Exercise instructions: Find every line in the records below that holds the word "usan", and copy it out.

*** Data shown ***

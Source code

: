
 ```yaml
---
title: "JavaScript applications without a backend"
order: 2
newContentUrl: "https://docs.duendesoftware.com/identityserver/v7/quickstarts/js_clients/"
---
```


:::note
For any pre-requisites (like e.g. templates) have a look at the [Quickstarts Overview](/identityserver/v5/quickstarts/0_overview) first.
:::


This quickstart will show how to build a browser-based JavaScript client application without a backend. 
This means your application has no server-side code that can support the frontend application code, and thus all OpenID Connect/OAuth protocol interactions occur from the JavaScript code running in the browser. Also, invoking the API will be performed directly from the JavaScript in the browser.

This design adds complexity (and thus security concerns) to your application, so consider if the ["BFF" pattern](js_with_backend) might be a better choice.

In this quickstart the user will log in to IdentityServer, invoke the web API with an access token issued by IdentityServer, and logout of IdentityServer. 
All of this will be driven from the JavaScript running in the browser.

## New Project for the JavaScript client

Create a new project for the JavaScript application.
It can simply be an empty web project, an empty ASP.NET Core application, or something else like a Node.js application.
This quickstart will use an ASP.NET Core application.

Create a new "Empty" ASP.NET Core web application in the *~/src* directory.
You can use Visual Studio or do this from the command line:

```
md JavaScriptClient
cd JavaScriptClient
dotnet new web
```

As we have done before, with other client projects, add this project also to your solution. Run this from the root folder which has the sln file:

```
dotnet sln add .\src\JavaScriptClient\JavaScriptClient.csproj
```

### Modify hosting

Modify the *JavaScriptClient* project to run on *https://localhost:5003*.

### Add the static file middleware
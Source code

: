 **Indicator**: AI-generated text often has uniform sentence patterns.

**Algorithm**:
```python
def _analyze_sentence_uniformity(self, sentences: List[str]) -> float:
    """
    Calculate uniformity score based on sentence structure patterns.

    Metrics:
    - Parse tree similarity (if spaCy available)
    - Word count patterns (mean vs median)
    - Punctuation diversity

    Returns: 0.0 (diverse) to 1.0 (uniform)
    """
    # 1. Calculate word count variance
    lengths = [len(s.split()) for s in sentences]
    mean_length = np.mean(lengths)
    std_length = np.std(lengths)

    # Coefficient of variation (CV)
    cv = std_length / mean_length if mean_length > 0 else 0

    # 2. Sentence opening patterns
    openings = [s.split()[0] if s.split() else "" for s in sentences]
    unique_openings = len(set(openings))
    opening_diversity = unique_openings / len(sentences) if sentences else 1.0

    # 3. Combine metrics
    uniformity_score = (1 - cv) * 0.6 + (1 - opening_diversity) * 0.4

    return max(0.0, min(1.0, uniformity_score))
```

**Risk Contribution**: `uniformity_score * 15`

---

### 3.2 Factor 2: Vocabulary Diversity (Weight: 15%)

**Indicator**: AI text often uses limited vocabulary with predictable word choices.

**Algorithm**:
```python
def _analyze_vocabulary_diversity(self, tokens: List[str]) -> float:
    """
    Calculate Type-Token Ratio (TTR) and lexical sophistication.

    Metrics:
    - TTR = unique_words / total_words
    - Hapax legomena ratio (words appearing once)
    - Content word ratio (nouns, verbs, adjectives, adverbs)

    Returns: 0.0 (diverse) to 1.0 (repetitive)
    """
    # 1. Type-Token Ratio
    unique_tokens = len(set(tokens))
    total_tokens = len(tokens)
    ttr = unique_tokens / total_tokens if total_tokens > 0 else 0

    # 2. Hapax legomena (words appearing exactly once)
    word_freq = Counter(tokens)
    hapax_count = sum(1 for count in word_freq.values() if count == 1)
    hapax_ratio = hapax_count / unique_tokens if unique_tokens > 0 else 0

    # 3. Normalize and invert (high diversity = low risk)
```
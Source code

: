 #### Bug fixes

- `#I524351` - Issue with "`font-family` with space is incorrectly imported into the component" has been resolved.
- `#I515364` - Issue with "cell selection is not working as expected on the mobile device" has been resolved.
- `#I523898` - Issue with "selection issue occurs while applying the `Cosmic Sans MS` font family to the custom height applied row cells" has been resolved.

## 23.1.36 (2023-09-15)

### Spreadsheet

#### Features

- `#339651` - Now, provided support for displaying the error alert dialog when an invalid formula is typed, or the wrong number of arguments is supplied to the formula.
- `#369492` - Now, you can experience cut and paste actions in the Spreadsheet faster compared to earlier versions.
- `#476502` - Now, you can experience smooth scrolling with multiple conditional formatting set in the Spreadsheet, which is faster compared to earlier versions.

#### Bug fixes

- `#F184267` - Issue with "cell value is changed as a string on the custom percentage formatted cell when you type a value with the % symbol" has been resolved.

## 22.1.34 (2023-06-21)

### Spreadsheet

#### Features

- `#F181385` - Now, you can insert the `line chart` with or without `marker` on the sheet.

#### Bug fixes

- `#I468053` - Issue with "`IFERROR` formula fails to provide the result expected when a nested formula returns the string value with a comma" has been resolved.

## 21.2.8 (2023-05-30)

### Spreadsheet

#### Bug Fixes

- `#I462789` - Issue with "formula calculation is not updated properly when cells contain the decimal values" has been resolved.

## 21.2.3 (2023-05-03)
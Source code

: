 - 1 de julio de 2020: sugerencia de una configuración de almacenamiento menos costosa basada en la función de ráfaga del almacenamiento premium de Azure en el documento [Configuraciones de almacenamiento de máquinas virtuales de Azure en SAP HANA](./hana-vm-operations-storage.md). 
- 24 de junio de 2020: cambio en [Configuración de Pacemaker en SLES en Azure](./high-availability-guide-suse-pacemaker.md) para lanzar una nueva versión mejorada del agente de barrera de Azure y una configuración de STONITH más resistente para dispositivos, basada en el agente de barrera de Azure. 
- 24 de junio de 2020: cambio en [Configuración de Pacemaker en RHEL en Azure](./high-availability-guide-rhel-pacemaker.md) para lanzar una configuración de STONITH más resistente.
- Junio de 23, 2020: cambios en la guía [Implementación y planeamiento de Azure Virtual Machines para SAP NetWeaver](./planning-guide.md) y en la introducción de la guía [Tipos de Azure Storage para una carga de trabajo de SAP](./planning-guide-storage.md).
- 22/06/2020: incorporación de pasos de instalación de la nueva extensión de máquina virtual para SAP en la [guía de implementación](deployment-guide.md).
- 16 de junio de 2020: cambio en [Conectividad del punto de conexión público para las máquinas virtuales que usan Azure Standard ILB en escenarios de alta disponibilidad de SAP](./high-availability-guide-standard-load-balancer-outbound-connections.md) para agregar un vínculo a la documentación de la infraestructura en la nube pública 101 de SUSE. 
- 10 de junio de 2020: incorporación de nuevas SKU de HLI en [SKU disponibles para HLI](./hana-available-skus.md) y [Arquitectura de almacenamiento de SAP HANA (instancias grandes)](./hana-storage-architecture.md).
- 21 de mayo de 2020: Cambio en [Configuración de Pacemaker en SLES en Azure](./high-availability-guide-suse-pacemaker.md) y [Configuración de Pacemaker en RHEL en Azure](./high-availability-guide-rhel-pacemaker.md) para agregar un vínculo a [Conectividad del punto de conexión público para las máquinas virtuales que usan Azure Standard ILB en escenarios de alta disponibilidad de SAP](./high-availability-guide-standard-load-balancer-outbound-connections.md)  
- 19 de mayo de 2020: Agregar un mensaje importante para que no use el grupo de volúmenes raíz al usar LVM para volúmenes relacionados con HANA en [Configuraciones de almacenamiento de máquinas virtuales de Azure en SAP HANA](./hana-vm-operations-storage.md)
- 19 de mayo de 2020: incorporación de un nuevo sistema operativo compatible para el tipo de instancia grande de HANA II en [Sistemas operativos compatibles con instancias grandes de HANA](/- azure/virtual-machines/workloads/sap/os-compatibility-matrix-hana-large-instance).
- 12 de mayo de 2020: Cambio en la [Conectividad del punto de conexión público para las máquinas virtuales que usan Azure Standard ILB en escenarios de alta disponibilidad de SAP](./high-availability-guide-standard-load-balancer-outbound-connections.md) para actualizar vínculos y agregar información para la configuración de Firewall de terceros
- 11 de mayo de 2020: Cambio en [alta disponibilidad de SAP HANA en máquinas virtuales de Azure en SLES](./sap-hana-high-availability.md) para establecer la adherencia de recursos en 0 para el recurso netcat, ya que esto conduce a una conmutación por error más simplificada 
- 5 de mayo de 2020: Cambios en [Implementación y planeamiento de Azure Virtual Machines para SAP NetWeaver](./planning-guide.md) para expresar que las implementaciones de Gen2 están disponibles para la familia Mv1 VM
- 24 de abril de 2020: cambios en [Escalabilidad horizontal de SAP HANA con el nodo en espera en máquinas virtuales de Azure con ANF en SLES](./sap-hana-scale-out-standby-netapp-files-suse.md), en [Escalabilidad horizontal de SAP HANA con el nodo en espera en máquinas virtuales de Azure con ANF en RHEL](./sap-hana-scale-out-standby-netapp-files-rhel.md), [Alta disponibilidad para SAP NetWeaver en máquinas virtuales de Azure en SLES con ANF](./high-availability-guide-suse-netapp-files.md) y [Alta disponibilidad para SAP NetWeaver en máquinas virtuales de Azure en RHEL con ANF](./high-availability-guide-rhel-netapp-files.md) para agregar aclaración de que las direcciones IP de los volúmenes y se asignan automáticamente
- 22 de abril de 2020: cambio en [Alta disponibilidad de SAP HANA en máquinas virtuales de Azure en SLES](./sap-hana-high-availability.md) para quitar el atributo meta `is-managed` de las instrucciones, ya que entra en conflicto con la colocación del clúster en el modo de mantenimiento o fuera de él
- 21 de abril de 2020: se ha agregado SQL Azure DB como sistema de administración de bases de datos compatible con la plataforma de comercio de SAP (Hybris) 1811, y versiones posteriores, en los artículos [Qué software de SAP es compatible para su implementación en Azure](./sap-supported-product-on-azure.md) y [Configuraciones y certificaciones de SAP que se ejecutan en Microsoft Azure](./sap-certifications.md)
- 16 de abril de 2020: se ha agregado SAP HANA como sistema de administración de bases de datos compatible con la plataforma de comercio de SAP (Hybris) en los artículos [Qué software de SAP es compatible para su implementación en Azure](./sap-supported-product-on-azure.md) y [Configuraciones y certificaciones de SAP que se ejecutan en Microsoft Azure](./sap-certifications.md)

***

Response box:
- 16 de junio de 2020: cambio en [Conectividad del punto de conexión público para las máquinas virtuales que usan Azure Standard ILB en escenarios de alta disponibilidad de SAP](./high-availability-guide-standard-load-balancer-outbound-connections.md) para agregar un vínculo a la documentación de la infraestructura en la nube pública 101 de SUSE. 
- 21 de mayo de 2020: Cambio en [Configuración de Pacemaker en SLES en Azure](./high-availability-guide-suse-pacemaker.md) y [Configuración de Pacemaker en RHEL en Azure](./high-availability-guide-rhel-pacemaker.md) para agregar un vínculo a [Conectividad del punto de conexión público para las máquinas virtuales que usan Azure Standard ILB en escenarios de alta disponibilidad de SAP](./high-availability-guide-standard-load-balancer-outbound-connections.md)  
- 12 de mayo de 2020: Cambio en la [Conectividad del punto de conexión público para las máquinas virtuales que usan Azure Standard ILB en escenarios de alta disponibilidad de SAP](./high-availability-guide-standard-load-balancer-outbound-connections.md) para actualizar vínculos y agregar información para la configuración de Firewall de terceros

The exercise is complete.